Provided entries START
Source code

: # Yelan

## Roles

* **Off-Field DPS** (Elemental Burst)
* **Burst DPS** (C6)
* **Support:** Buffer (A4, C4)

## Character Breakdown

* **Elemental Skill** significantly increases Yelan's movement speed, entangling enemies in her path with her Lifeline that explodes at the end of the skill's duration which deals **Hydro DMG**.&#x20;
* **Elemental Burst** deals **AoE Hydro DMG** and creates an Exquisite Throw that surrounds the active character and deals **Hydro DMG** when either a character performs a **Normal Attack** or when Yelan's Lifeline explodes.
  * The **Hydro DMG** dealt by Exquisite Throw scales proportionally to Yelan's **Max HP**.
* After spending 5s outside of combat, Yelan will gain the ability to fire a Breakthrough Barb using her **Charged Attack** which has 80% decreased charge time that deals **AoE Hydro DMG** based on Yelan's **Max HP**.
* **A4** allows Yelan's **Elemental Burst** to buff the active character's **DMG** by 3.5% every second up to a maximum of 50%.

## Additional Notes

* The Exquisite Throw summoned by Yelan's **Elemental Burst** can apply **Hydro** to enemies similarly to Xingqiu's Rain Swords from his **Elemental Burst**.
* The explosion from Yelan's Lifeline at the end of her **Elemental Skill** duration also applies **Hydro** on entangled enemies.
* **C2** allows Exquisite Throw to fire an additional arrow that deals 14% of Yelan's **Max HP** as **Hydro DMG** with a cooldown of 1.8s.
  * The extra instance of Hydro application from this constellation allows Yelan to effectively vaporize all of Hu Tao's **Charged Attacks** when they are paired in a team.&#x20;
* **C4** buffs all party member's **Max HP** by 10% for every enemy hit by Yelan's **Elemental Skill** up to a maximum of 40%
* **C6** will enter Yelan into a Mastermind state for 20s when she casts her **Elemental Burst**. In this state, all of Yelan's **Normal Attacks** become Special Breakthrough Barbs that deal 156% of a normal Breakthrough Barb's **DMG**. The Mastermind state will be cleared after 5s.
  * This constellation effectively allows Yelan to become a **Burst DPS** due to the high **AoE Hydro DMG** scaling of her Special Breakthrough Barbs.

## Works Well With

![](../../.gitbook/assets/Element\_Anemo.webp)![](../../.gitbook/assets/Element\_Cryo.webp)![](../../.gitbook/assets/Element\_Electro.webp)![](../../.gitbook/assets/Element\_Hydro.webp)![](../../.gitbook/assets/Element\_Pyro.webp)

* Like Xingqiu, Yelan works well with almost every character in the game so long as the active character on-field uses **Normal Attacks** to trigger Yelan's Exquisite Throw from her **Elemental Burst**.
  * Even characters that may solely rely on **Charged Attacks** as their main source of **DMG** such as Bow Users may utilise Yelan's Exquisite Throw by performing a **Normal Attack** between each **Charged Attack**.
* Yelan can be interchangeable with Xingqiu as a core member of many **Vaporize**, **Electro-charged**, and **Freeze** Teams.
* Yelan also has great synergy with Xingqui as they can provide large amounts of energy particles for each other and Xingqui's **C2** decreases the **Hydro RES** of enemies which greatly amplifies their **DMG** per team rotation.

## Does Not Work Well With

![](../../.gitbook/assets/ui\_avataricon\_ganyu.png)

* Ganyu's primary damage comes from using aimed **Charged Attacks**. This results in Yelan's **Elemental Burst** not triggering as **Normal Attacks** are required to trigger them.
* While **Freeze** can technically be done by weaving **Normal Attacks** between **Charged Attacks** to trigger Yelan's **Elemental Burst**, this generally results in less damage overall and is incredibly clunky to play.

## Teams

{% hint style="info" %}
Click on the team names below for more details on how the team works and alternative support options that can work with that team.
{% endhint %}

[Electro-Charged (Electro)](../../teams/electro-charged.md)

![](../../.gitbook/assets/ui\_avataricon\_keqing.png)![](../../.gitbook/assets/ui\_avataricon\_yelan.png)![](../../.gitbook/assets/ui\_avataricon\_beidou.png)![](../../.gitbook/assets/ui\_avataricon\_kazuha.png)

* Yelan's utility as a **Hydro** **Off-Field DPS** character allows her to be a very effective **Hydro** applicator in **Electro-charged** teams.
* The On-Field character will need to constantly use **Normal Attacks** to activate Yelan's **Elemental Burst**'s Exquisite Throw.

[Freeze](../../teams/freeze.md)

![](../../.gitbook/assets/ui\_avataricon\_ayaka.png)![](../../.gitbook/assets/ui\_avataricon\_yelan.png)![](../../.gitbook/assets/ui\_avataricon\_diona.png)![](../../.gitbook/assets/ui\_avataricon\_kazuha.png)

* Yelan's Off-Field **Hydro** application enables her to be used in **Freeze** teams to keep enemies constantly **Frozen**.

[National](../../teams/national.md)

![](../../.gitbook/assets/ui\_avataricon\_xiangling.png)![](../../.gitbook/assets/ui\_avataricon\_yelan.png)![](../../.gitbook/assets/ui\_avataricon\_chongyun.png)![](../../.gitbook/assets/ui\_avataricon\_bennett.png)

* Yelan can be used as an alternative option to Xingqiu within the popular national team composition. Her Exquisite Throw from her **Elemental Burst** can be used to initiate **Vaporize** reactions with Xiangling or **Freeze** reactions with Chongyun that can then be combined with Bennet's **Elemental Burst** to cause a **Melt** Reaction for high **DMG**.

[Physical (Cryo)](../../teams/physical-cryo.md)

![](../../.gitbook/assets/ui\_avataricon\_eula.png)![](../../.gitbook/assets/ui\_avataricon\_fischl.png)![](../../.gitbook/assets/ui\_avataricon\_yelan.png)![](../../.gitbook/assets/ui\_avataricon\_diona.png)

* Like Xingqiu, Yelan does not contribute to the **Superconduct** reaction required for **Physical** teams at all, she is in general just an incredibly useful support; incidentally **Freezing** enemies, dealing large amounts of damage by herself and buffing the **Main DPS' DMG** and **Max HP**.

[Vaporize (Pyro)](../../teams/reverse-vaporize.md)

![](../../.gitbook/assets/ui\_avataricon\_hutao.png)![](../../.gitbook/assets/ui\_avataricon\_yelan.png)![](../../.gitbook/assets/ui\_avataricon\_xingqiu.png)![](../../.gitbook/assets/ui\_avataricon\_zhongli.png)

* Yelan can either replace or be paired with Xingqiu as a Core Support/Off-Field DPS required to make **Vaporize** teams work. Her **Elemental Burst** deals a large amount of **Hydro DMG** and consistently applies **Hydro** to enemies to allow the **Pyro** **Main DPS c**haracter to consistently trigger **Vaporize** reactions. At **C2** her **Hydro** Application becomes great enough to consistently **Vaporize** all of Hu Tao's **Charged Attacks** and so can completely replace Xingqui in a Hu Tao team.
Provided entries END
Aim of the task = Although the records may continue, retype only the lines from the first one through the one containing "cooldown of 1.8s.", exactly as they appear.

Response to this task =
Source code

: # Yelan

## Roles

* **Off-Field DPS** (Elemental Burst)
* **Burst DPS** (C6)
* **Support:** Buffer (A4, C4)

## Character Breakdown

* **Elemental Skill** significantly increases Yelan's movement speed, entangling enemies in her path with her Lifeline that explodes at the end of the skill's duration which deals **Hydro DMG**.&#x20;
* **Elemental Burst** deals **AoE Hydro DMG** and creates an Exquisite Throw that surrounds the active character and deals **Hydro DMG** when either a character performs a **Normal Attack** or when Yelan's Lifeline explodes.
  * The **Hydro DMG** dealt by Exquisite Throw scales proportionally to Yelan's **Max HP**.
* After spending 5s outside of combat, Yelan will gain the ability to fire a Breakthrough Barb using her **Charged Attack** which has 80% decreased charge time that deals **AoE Hydro DMG** based on Yelan's **Max HP**.
* **A4** allows Yelan's **Elemental Burst** to buff the active character's **DMG** by 3.5% every second up to a maximum of 50%.

## Additional Notes

* The Exquisite Throw summoned by Yelan's **Elemental Burst** can apply **Hydro** to enemies similarly to Xingqiu's Rain Swords from his **Elemental Burst**.
* The explosion from Yelan's Lifeline at the end of her **Elemental Skill** duration also applies **Hydro** on entangled enemies.
* **C2** allows Exquisite Throw to fire an additional arrow that deals 14% of Yelan's **Max HP** as **Hydro DMG** with a cooldown of 1.8s.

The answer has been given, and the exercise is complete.